Sin embargo, lo que distancia a unos de otros no es poseer ese derecho sino la capacidad de cada sujeto de “hacerse” biográficamente dentro de este marco jurídico. Este “hacerse” potencia y fomenta la lógica meritocrática neoliberal que plantea que aquello que nos diferencia son las elecciones personales que determinan los resultados que cada uno obtiene. Surge entonces una economía moral del mérito que, responsabilizando a los sujetos por sus resultados, convierte a víctimas en victimarios de sí mismos. Es un fracaso individual no alcanzar los patrones sociales que gobiernan la sociedad, patrones en su mayoría determinados por las clases sociales económicamente privilegiadas y legitimados por los medios de comunicación y el Estado.
Es necesario remarcar la importancia que cumple el rol Estado a la hora de legitimar ciertas biografías y desautorizar las subalternidades.

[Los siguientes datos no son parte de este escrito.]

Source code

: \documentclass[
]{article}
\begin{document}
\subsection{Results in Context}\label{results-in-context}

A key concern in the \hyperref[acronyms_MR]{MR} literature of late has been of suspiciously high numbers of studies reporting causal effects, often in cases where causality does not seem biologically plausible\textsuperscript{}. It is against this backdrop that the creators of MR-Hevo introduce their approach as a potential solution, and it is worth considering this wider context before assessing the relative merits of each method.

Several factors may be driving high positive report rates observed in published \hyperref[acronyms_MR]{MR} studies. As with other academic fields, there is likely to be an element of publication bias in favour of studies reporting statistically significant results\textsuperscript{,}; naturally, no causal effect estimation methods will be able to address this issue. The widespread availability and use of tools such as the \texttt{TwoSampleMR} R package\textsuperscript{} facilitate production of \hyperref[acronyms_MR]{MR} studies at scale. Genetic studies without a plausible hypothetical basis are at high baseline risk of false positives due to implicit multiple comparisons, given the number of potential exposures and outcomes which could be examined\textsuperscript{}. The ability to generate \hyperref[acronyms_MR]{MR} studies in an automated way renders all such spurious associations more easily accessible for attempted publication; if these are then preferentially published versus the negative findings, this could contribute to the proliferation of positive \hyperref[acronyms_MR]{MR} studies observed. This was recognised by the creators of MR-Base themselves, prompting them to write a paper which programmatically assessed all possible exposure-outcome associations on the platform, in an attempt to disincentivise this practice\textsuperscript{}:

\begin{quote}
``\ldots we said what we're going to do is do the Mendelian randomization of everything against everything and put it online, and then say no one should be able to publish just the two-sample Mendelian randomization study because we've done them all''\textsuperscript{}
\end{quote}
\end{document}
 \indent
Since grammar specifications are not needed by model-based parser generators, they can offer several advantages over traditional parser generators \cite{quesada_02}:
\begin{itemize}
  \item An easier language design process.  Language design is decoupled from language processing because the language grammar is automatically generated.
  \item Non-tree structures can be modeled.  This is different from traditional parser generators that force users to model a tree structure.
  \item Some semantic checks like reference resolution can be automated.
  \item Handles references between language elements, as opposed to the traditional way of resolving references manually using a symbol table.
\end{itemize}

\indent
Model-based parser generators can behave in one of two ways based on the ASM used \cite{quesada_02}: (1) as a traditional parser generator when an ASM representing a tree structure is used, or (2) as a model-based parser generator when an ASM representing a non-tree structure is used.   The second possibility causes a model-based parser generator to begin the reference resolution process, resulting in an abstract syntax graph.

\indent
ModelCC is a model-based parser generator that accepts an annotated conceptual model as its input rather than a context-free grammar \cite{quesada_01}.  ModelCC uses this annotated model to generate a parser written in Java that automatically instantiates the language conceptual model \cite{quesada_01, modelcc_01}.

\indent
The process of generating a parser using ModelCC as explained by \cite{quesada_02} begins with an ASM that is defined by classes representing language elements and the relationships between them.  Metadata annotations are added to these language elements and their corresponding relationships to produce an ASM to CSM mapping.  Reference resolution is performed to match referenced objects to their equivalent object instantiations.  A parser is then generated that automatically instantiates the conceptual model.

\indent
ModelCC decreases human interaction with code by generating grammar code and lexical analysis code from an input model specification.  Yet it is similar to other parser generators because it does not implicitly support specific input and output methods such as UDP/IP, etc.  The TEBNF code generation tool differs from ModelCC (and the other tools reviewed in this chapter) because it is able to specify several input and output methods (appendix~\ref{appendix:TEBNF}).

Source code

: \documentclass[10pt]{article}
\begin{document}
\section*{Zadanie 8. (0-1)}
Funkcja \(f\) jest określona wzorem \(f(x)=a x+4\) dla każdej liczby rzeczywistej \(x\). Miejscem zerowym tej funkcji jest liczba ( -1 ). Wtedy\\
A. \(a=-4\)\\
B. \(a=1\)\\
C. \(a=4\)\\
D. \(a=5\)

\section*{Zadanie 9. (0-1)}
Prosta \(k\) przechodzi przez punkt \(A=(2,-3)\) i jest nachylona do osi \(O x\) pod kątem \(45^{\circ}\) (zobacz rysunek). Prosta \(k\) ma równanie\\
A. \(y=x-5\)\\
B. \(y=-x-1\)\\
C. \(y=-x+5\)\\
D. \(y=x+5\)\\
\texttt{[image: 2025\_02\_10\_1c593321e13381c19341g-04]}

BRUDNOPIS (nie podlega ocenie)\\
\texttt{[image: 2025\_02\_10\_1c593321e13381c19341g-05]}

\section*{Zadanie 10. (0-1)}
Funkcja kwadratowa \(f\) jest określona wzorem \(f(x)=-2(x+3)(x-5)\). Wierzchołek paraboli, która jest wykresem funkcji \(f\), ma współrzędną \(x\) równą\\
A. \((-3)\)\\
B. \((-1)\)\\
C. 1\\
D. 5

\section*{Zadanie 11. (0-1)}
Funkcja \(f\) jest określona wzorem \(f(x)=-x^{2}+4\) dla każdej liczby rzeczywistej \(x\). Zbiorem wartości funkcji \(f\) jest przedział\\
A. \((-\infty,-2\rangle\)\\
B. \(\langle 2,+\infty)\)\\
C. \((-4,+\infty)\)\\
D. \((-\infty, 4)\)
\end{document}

En última instancia, es el Estado el que, directa o indirectamente, encubre las desigualdades de origen y nomenclatura a los colectivos sociales sobre los que su política interviene.
Las políticas sociales son el conjunto de acciones que configuran una intervención sistemática por parte del Estado para atender el bienestar de la población. Mediante la distribución de recursos estatales, las políticas definen las responsabilidades y derechos de los/as ciudadanos/as e inciden en la estructura de distribución de los recursos societales. Las políticas sociales inciden en la construcción de un determinado perfil de sociedad. Por ello mismo, tienen la capacidad de transformar situaciones de desigualdad, pero también de perpetuarlas o agudizarlas.
Esquivel, Faur y Jelin, 2012.
De la fatalidad a la ética
Muchas veces, las políticas sociales que con buenas intenciones buscan solventar las desigualdades de origen no hacen más que reproducir discursos de marginalidad en riesgo y así transforman a sus beneficiarios en portadores de estigmas que desautorizan desde su voz hasta su existencia. Aunque la estigmatización responda a una organización social fundada sobre la xenofobia y el racismo (muchas veces negado incluso por académicos que nos dicen que la cuestión racial en nuestro país no es una problemática social), es el Estado el que justifica estas políticas sociales diciéndole a la ciudadanía que servirán para “combatir la delincuencia”, “sacar a los pibes de la calle” y “combatir el narcotráfico”. No hace más que reproducir la criminalización de ciertas biografías que se encierran y excluyen en la propia nominación que el Estado creó para ellos y que acaba sirviendo para justificar el odio en una sociedad fragmentada e individualizada.
No podemos dejar de lado la necesidad y la urgencia de que el Estado reconozca a los jóvenes como sujetos de derecho, pero es igualmente necesario y urgente que sean tratados no como grupos de riesgo sino como actores estratégicos del desarrollo. La vacancia e ignorancia juvenil es un mero invento de la adultocracia ególatra que se festeja sus propios chistes. Es necesario luchar y pelear por un Estado que asuma un enfoque renovador y retome la problemáticas de la juventud desde la demanda misma, atendiendo a la intercausalidad de cada problemática. En palabras de Silvia Duchatzky, pasar de la gestión como fatalidad a la gestión como ética.
Sin ignorar el contexto socioeconómico en el que estamos inmersos, la tarea más epopéyica que tenemos por delante para combatir al neoliberalismo es dejar de reproducir, desde la triada sentidos comunes/medios de comunicación/políticas públicas, esos discursos estigmatizantes y segregativos. En nombre de miedos sociales que se masifican y se convierten en pánico social, que se estudian y ratifican desde la ciencia y que finalmente el Estado legitima a través de sus políticas públicas, muchos jóvenes hoy transcurren sus biografías desde el padecimiento de una subjetividad desautorizada.